PPRuNe Forums - View Single Post - Gaining An R.A.F Pilots Brevet In WW II
View Single Post
Old 31st Dec 2018, 11:04
  #12582 (permalink)  
Nugget90
 
Join Date: May 2001
Location: UK
Posts: 96
Received 37 Likes on 5 Posts
Having just read Chugalug2's comments upon co-pilot solos in Hastings brought back memories of those challenging days! Chug and I, having navigated our course through Cranwell, and then Oakington in the bitterly cold and prolonged winter of 1962/63, found ourselves on No 103 Hastings course at RAF Thorney Island.

My pilots flying log book records that I, still a somewhat new Pilot Officer, set off on my first 'solo' in the left hand seat of Hastings 1A No 570 on the 3rd of April 1963 accompanied by another Pilot Officer co-pilot (also in co-pilot training although he had previously been a Second Pilot for a tour), a Squadron Leader navigator, and a Master Flight Engineer, Air Electronics Officer and Air Quartermaster. With all that expertise behind me, what could possibly go wrong?

Well, I flew the two take-offs and landings (with a taxi round after the first landing, never an easy exercise as the aircraft tended to expend pneumatic pressure rather too quickly) without losing control and ploughing through the long grass - much to my relief. Indeed, unlike many of my fellow co-pilots in training, whilst under training I didn't lose control on take-off or landing at all - until my final handling test when I managed to deviate from the runway (just a little - or maybe a tad more than just a little)!

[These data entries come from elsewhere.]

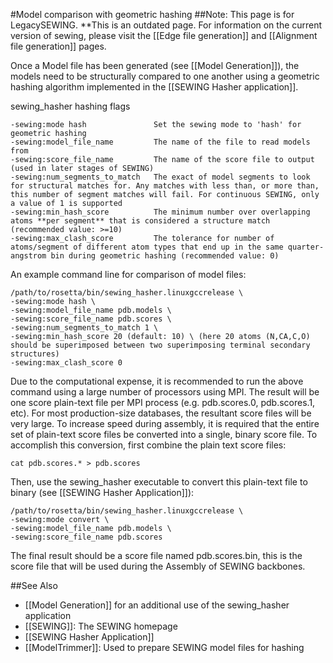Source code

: #Model comparison with geometric hashing
##Note: This page is for LegacySEWING.
**This is an outdated page. For information on the current version of sewing, please visit the [[Edge file generation]] and [[Alignment file generation]] pages.

Once a Model file has been generated (see [[Model Generation]]), the models need to be structurally compared to one another using a geometric hashing algorithm implemented in the [[SEWING Hasher application]].

sewing_hasher hashing flags
```
-sewing:mode hash               Set the sewing mode to 'hash' for geometric hashing
-sewing:model_file_name         The name of the file to read models from
-sewing:score_file_name         The name of the score file to output (used in later stages of SEWING)
-sewing:num_segments_to_match   The exact of model segments to look for structural matches for. Any matches with less than, or more than, this number of segment matches will fail. For continuous SEWING, only a value of 1 is supported
-sewing:min_hash_score          The minimum number over overlapping atoms **per segment** that is considered a structure match (recommended value: >=10)
-sewing:max_clash_score         The tolerance for number of atoms/segment of different atom types that end up in the same quarter-angstrom bin during geometric hashing (recommended value: 0)
```

An example command line for comparison of model files:
```
/path/to/rosetta/bin/sewing_hasher.linuxgccrelease \
-sewing:mode hash \
-sewing:model_file_name pdb.models \
-sewing:score_file_name pdb.scores \
-sewing:num_segments_to_match 1 \
-sewing:min_hash_score 20 (default: 10) \ (here 20 atoms (N,CA,C,O) should be superimposed between two superimposing terminal secondary structures)
-sewing:max_clash_score 0
```

Due to the computational expense, it is recommended to run the above command using a large number of processors using MPI. The result will be one score plain-text file per MPI process (e.g. pdb.scores.0, pdb.scores.1, etc). For most production-size databases, the resultant score files will be very large. To increase speed during assembly, it is required that the entire set of plain-text score files be converted into a single, binary score file. To accomplish this conversion, first combine the plain text score files:
```
cat pdb.scores.* > pdb.scores
```

Then, use the sewing_hasher executable to convert this plain-text file to binary (see [[SEWING Hasher Application]]):
```
/path/to/rosetta/bin/sewing_hasher.linuxgccrelease \
-sewing:mode convert \
-sewing:model_file_name pdb.models \
-sewing:score_file_name pdb.scores
```

The final result should be a score file named pdb.scores.bin, this is the score file that will be used during the Assembly of SEWING backbones.

##See Also
* [[Model Generation]] for an additional use of the sewing_hasher application
* [[SEWING]]: The SEWING homepage
* [[SEWING Hasher Application]]
* [[ModelTrimmer]]: Used to prepare SEWING model files for hashing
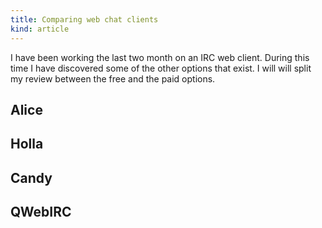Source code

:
 ```yaml
---
title: Comparing web chat clients
kind: article
---
```


I have been working the last two month on an IRC web client. During this time I have discovered some of the other options that exist. I will will split my review between the free and the paid options.

## Alice

## Holla

## Candy

## QWebIRC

But yes, anyone who could spare the time would transport wicker chairs out from the offices to observe co-pilot solos in the expectation that we would make a nonsense handling the heavy machine at some point. Which reminds me, when my instructor, a Welshman of some distinction, was taxying back to the dispersal, as we passed by a hangar we observed an RAF bus parked fairly close to the taxiway. I noticed that the driver appeared to be dozing, but suddenly he awoke and without taking his eyes off us for an instant, switched on the engine, engaged reverse gear and when straight back - into a car parked immediately behind him! At the subsequent Board of Inquiry that my instructor attended, the driver allegedly said, "I reversed - in order to avoid an accident"!

As far as I can recall, my patient instructor had at another time been Duty Officer one night when a non-pilot managed to get airborne in a Varsity (or some such). He telephoned the Air Ministry and spoke to their Duty Officer saying, "There's going to be an accident!" (Try saying that in Welsh dialect). And there was.